The holiday was once a day for Indigenous people to celebrate making it through harsh winters… Now it is a day where we celebrate being with family and friends while enjoying their company over food and drink.
Thanksgiving may best represent what Canada is as a country.
By Craig Allan, Business Manager
This Monday will be Thanksgiving. The day where we all gather around and eat turkey, I guess. Canadian Thanksgiving is not really considered one of the marquee holidays like Christmas. People may not even consider it better than pseudo holidays like St. Patrick’s Day or the other October holiday, Halloween. Of all the holidays though, Thanksgiving may be the best holiday in Canada due to its changing traditions and what it represents.
When Canadians think of Thanksgiving, they may think of it from a very American point of view. It celebrates the landing of settlers in North America and has images of sharing a table with Indigenous people (as misrepresented as that may be). It also includes the eating of turkey and watching football, with Canadian football acting as the substitute for American football. However, Canadian Thanksgiving is very different in terms of its origin from the American version.

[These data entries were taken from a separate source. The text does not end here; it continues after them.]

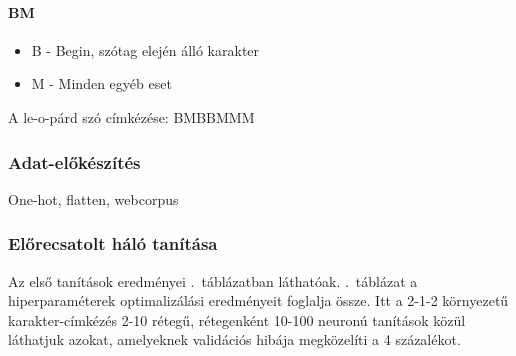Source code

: \documentclass[a4paper, magyar]{article}
\begin{document}
\paragraph{BM}
\begin{itemize}
	\item B - Begin, szótag elején álló karakter
	\item M - Minden egyéb eset
\end{itemize}
A
{\selectfont
	le-o-párd%
}
szó címkézése:
{\selectfont
	BMBBMMM%
}
\subsubsection{Adat-előkészítés}
One-hot, flatten, webcorpus
\subsubsection{Előrecsatolt háló tanítása}
Az első tanítások eredményei .~táblázatban láthatóak. .~táblázat a hiperparaméterek optimalizálási eredményeit foglalja össze. Itt a 2-1-2 környezetű karakter-címkézés 2-10 rétegű, rétegenként 10-100 neuronú tanítások közül láthatjuk azokat, amelyeknek validációs hibája megközelíti a 4 százalékot.
\end{document}
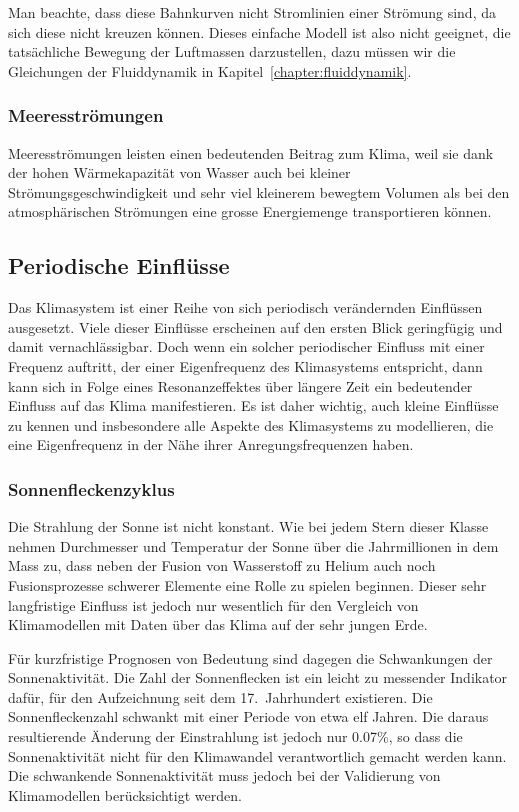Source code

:Man beachte, dass diese Bahnkurven nicht Stromlinien einer Strömung sind,
da sich diese nicht kreuzen können.
Dieses einfache Modell ist also nicht geeignet, die tatsächliche Bewegung
der Luftmassen darzustellen, dazu müssen wir die Gleichungen
der Fluiddynamik in Kapitel~\ref{chapter:fluiddynamik}.

\subsubsection{Meeresströmungen}
Meeresströmungen leisten einen bedeutenden Beitrag zum Klima, weil sie
dank der hohen Wärmekapazität von Wasser auch bei kleiner
Strömungsgeschwindigkeit und sehr viel kleinerem bewegtem Volumen als
bei den atmosphärischen Strömungen eine grosse Energiemenge transportieren
können.

\subsection{Periodische Einflüsse}
Das Klimasystem ist einer Reihe von sich periodisch verändernden 
Einflüssen ausgesetzt.
Viele dieser Einflüsse erscheinen auf den ersten Blick geringfügig
und damit vernachlässigbar.
Doch wenn ein solcher periodischer Einfluss mit einer Frequenz auftritt,
der einer Eigenfrequenz des Klimasystems entspricht, dann kann sich 
in Folge eines Resonanzeffektes über längere Zeit ein bedeutender 
Einfluss auf das Klima manifestieren.
Es ist daher wichtig, auch kleine Einflüsse zu kennen und insbesondere
alle Aspekte des Klimasystems zu modellieren, die eine Eigenfrequenz
in der Nähe ihrer Anregungsfrequenzen haben.

\subsubsection{Sonnenfleckenzyklus}
%
%
Die Strahlung der Sonne ist nicht konstant.
Wie bei jedem Stern dieser Klasse nehmen Durchmesser und Temperatur der
Sonne über die Jahrmillionen in dem Mass zu, dass neben der Fusion
von Wasserstoff zu Helium auch noch Fusionsprozesse schwerer Elemente
eine Rolle zu spielen beginnen.
Dieser sehr langfristige Einfluss ist jedoch nur wesentlich für
den Vergleich von Klimamodellen mit Daten über das Klima auf der sehr
jungen Erde.

Für kurzfristige Prognosen von Bedeutung sind dagegen die Schwankungen
der Sonnenaktivität.
%
Die Zahl der Sonnenflecken ist ein leicht zu messender Indikator
dafür, für den Aufzeichnung seit dem 17.~Jahrhundert existieren.
Die Sonnenfleckenzahl schwankt mit einer Periode von etwa elf Jahren.
Die daraus resultierende Änderung der Einstrahlung ist jedoch nur 0.07\%,
so dass die Sonnenaktivität nicht für den Klimawandel verantwortlich
gemacht werden kann. 
Die schwankende Sonnenaktivität muss jedoch bei der Validierung
von Klimamodellen berücksichtigt werden.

Canadian Thanksgiving does have an Indigenous component to it, as it was also a celebrated day in some Indigenous communities. Traditionally, it was celebrated at the end of winter as a reward to the tribe members for their hard work during the tough winter months. It was celebrated with feasts, dancing, and other ceremonies of thanks.
The first time it was celebrated by Europeans in what would later be known as Canada, was in 1578 when crew members led by English explorer Martin Frobisher celebrated arriving safely in what would later be known as Nunavut before sailing to Newfoundland by eating a meal at communion. Some consider this the first Canadian Thanksgiving, even though it occurred well before that name would ever be associated with North American holidays.

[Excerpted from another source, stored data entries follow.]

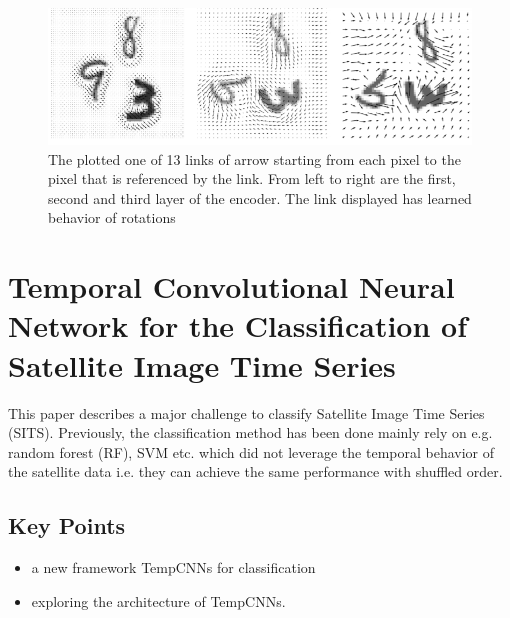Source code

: \documentclass{article}
\begin{document}
\begin{figure}[H]
\centering
\includegraphics[width=\linewidth]{TrajGRU_res}
\caption{The plotted one of 13 links of arrow starting from each pixel to the pixel that is referenced by the link. From left to right are the first, second and third layer of the encoder. The link displayed has learned behavior of rotations}
\end{figure}

\section{Temporal Convolutional Neural Network for the Classification of Satellite Image Time Series}
This paper describes a major challenge to classify Satellite Image Time Series (SITS). Previously, the classification method has been done mainly rely on e.g. random forest (RF), SVM etc. which did not leverage the temporal behavior of the satellite data i.e. they can achieve the same performance with shuffled order.
\subsection{Key Points}
\begin{itemize}
\item a new framework TempCNNs for classification
\item exploring the architecture of TempCNNs.
\end{itemize}
\end{document}
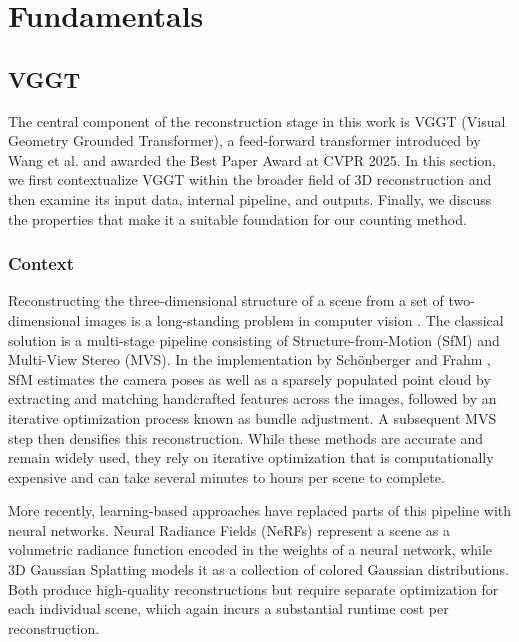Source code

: \documentclass[english, egger, bsc]{vcethesis}
\begin{document}
\chapter{Fundamentals}
\section{VGGT}
The central component of the reconstruction stage in this work is VGGT (Visual Geometry Grounded Transformer), a feed-forward transformer introduced by Wang et al. \cite{wang2025vggt} and awarded the Best Paper Award at CVPR 2025. In this section, we first contextualize VGGT within the broader field of 3D reconstruction and then examine its input data, internal pipeline, and outputs. Finally, we discuss the properties that make it a suitable foundation for our counting method.

\subsection{Context}
\label{sec:vggt_classification}
Reconstructing the three-dimensional structure of a scene from a set of two-dimensional images is a long-standing problem in computer vision \cite{hartley2004multiple}. The classical solution is a multi-stage pipeline consisting of Structure-from-Motion (SfM) and Multi-View Stereo (MVS). In the implementation by Schönberger and Frahm \cite{schoenberger2016sfm}, SfM estimates the camera poses as well as a sparsely populated point cloud by extracting and matching handcrafted features across the images, followed by an iterative optimization process known as bundle adjustment. A subsequent MVS step then densifies this reconstruction. While these methods are accurate and remain widely used, they rely on iterative optimization that is computationally expensive and can take several minutes to hours per scene to complete.

More recently, learning-based approaches have replaced parts of this pipeline with neural networks. Neural Radiance Fields (NeRFs) \cite{mildenhall2020nerf} represent a scene as a volumetric radiance function encoded in the weights of a neural network, while 3D Gaussian Splatting \cite{kerbl3Dgaussians} models it as a collection of colored Gaussian distributions. Both produce high-quality reconstructions but require separate optimization for each individual scene, which again incurs a substantial runtime cost per reconstruction.
\end{document}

Thanksgiving in Canada wasn’t a formal holiday until 1879. Before this, the day was mostly celebrated whenever a major event happened. When it was declared as a holiday it was set for November 6. This is where it stayed until the finale of the first World War. Because of the significance of the date of November 11, the government decided to move Thanksgiving to its current second Monday in October date. This is unfortunate considering that as of 2021, the holiday now bumps up with another commemoration of loss: the National Day for Truth and Reconciliation for Indigenous people who were subjected to residential schools.
While the origins of Canadian Thanksgiving may be conflated with the American Thanksgiving, the traditions are influenced by our neighbours to the South. The eating of Turkey, squash, and the watching of football of both the Canadian and American variety also occurs in Canadian Thanksgiving celebrations. The one major difference is that Canadian Thanksgiving happens in October on the second Monday, unlike American Thanksgiving which occurs on the last Thursday of November.
So, why is Canadian Thanksgiving Canada’s best holiday? I feel it is because of how the holiday has evolved. The holiday was once a day for Indigenous people to celebrate making it through harsh winters. It was also a day for sailors navigating the difficult seas to celebrate making it to the scantly mapped continent. It then became a holiday to celebrate major events and bountiful crops. Now it is a day where we celebrate being with family and friends while enjoying their company over food and drink. The fact that the holiday’s significance has changed so much over hundreds of years is a great representative of Canada. A country that changes, and like Thanksgiving, gets better as the years go by. Thanksgiving is a truly great holiday because it reflects changing traditions.
This Thanksgiving, consider adding some new traditions to your Thanksgiving celebrations. It may very well be the best way to celebrate a holiday that is more than just turkey alone.